### Dataset entries
[Start of Attachment]

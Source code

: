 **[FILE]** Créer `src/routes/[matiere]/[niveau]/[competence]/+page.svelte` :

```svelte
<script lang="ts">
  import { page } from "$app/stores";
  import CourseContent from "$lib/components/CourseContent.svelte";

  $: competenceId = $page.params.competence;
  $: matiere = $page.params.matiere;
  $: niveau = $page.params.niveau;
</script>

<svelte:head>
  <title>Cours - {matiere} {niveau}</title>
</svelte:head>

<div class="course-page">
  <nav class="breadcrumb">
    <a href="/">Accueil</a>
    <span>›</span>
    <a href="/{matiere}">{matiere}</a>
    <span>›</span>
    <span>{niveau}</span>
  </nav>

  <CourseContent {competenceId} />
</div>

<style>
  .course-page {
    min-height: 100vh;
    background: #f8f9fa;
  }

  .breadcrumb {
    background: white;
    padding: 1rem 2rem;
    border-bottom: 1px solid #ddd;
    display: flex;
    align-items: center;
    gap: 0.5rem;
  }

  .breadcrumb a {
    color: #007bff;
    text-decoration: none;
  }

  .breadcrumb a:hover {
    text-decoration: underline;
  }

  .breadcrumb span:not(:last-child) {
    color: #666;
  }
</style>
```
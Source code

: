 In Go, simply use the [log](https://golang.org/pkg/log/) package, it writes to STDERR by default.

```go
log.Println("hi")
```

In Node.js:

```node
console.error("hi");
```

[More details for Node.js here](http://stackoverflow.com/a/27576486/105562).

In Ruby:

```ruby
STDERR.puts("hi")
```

[End of Attachment]

### What is needed
All lines that hold the word "page" should be copied from the data.

### Written solution
: **[FILE]** Créer `src/routes/[matiere]/[niveau]/[competence]/+page.svelte` :
  import { page } from "$app/stores";
  $: competenceId = $page.params.competence;
  $: matiere = $page.params.matiere;
  $: niveau = $page.params.niveau;
<div class="course-page">
  .course-page {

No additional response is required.